These problems seemed more than sufficient to ensure Confederate failure, but they were greatly exacerbated by the jealousies and rivalries of Confederate politicians, which remain Davis's principal focus. He does not explicitly address the question of why the Confederacy lost, but his implicit answer lies in the assertion that "the fundamental flaw in too many of the big men of the Confederacy... [was] 'big-man-me-ism.'"
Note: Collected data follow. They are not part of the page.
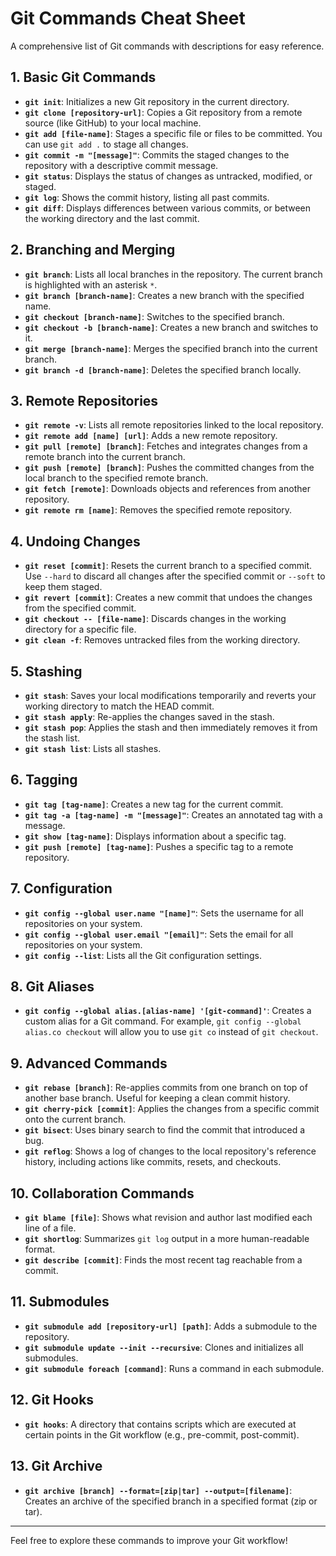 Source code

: # Git Commands Cheat Sheet

A comprehensive list of Git commands with descriptions for easy reference.

## 1. Basic Git Commands

- **`git init`**: Initializes a new Git repository in the current directory.
- **`git clone [repository-url]`**: Copies a Git repository from a remote source (like GitHub) to your local machine.
- **`git add [file-name]`**: Stages a specific file or files to be committed. You can use `git add .` to stage all changes.
- **`git commit -m "[message]"`**: Commits the staged changes to the repository with a descriptive commit message.
- **`git status`**: Displays the status of changes as untracked, modified, or staged.
- **`git log`**: Shows the commit history, listing all past commits.
- **`git diff`**: Displays differences between various commits, or between the working directory and the last commit.

## 2. Branching and Merging

- **`git branch`**: Lists all local branches in the repository. The current branch is highlighted with an asterisk `*`.
- **`git branch [branch-name]`**: Creates a new branch with the specified name.
- **`git checkout [branch-name]`**: Switches to the specified branch.
- **`git checkout -b [branch-name]`**: Creates a new branch and switches to it.
- **`git merge [branch-name]`**: Merges the specified branch into the current branch.
- **`git branch -d [branch-name]`**: Deletes the specified branch locally.

## 3. Remote Repositories

- **`git remote -v`**: Lists all remote repositories linked to the local repository.
- **`git remote add [name] [url]`**: Adds a new remote repository.
- **`git pull [remote] [branch]`**: Fetches and integrates changes from a remote branch into the current branch.
- **`git push [remote] [branch]`**: Pushes the committed changes from the local branch to the specified remote branch.
- **`git fetch [remote]`**: Downloads objects and references from another repository.
- **`git remote rm [name]`**: Removes the specified remote repository.

## 4. Undoing Changes

- **`git reset [commit]`**: Resets the current branch to a specified commit. Use `--hard` to discard all changes after the specified commit or `--soft` to keep them staged.
- **`git revert [commit]`**: Creates a new commit that undoes the changes from the specified commit.
- **`git checkout -- [file-name]`**: Discards changes in the working directory for a specific file.
- **`git clean -f`**: Removes untracked files from the working directory.

## 5. Stashing

- **`git stash`**: Saves your local modifications temporarily and reverts your working directory to match the HEAD commit.
- **`git stash apply`**: Re-applies the changes saved in the stash.
- **`git stash pop`**: Applies the stash and then immediately removes it from the stash list.
- **`git stash list`**: Lists all stashes.

## 6. Tagging

- **`git tag [tag-name]`**: Creates a new tag for the current commit.
- **`git tag -a [tag-name] -m "[message]"`**: Creates an annotated tag with a message.
- **`git show [tag-name]`**: Displays information about a specific tag.
- **`git push [remote] [tag-name]`**: Pushes a specific tag to a remote repository.

## 7. Configuration

- **`git config --global user.name "[name]"`**: Sets the username for all repositories on your system.
- **`git config --global user.email "[email]"`**: Sets the email for all repositories on your system.
- **`git config --list`**: Lists all the Git configuration settings.

## 8. Git Aliases

- **`git config --global alias.[alias-name] '[git-command]'`**: Creates a custom alias for a Git command. For example, `git config --global alias.co checkout` will allow you to use `git co` instead of `git checkout`.

## 9. Advanced Commands

- **`git rebase [branch]`**: Re-applies commits from one branch on top of another base branch. Useful for keeping a clean commit history.
- **`git cherry-pick [commit]`**: Applies the changes from a specific commit onto the current branch.
- **`git bisect`**: Uses binary search to find the commit that introduced a bug.
- **`git reflog`**: Shows a log of changes to the local repository's reference history, including actions like commits, resets, and checkouts.

## 10. Collaboration Commands

- **`git blame [file]`**: Shows what revision and author last modified each line of a file.
- **`git shortlog`**: Summarizes `git log` output in a more human-readable format.
- **`git describe [commit]`**: Finds the most recent tag reachable from a commit.

## 11. Submodules

- **`git submodule add [repository-url] [path]`**: Adds a submodule to the repository.
- **`git submodule update --init --recursive`**: Clones and initializes all submodules.
- **`git submodule foreach [command]`**: Runs a command in each submodule.

## 12. Git Hooks

- **`git hooks`**: A directory that contains scripts which are executed at certain points in the Git workflow (e.g., pre-commit, post-commit).

## 13. Git Archive

- **`git archive [branch] --format=[zip|tar] --output=[filename]`**: Creates an archive of the specified branch in a specified format (zip or tar).

---

Feel free to explore these commands to improve your Git workflow!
There are, however, two problems with this interpretation. In two senses it is too "internal." First, by concentrating only on the Confederacy it tends to leave the reader with the impression that only the Confederacy suffered from these corrosive rivalries, jealousies, and dissensions. But a history of the North during the Civil War would reveal similar problems, mitigated only by Lincoln's skill in holding together a diverse coalition of Republicans and War Democrats, Yankees and border states, abolitionists and slaveholders which perhaps suggests that Lincoln was the principal reason for Union victory. In any event, Look Away! is also too "internal" because the author is too deeply dependent on his sources. It is the nature of newspaper editorials, private correspondence, congressional debates, partisan speeches, and the like to emphasize conflict, criticism, argument, complaint. It is the squeaky wheel that squeaks. The historian needs to step back and gain some perspective on these sources, to recognize that the well-greased wheel that turns smoothly also turns quietly, leaving less evidence of its existence available to the historian.
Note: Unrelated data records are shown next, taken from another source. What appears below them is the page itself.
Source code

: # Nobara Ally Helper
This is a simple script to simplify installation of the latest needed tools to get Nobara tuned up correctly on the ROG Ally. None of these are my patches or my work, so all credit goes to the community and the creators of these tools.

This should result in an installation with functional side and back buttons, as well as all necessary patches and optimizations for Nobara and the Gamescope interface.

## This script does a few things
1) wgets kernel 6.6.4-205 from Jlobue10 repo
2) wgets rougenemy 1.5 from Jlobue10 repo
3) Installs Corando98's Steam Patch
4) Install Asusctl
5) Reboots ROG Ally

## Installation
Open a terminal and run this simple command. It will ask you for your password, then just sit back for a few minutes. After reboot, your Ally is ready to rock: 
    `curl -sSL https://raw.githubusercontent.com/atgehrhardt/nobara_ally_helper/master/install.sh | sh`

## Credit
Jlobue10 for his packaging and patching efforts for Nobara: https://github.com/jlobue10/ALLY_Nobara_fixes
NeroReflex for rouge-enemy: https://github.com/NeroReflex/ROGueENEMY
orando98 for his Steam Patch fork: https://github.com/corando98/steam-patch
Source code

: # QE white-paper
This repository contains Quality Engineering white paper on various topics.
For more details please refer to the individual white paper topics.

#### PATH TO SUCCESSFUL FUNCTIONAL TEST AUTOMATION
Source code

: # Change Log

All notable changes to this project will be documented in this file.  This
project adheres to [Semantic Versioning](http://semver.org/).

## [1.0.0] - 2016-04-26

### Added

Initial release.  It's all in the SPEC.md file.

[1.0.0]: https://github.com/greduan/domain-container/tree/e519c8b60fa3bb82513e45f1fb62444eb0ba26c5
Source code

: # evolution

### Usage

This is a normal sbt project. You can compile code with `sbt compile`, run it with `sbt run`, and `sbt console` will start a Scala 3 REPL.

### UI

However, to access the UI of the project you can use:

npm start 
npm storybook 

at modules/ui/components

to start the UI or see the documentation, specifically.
Look Away! falls within one tradition of internal explanations for Confederate defeat. More prevalent, especially in recent years, have been studies that emphasize divisions and conflicts of race, class, and even gender in the South. Two fifths of the Confederate population were slaves, and two thirds of the whites did not belong to slaveholding families. What stake did they have in an independent Confederate nation whose original raison d'être was the protection of slavery? Not much stake at all, according to many historians, especially for the slaves and, as the war took an increasing toll on non-slaveholding white families, very little stake for them either. Even among slaveholding families, the women who willingly subscribed to an ethic of sacrifice in the war's early years became disillusioned as the lengthening war robbed them of husbands, sons, lovers, and brothers. Many white women turned against the war and spread this disaffection among their menfolk in the army; in the end, according to Drew Gilpin Faust, "it may well have been because of its women that the South lost the Civil War."[8]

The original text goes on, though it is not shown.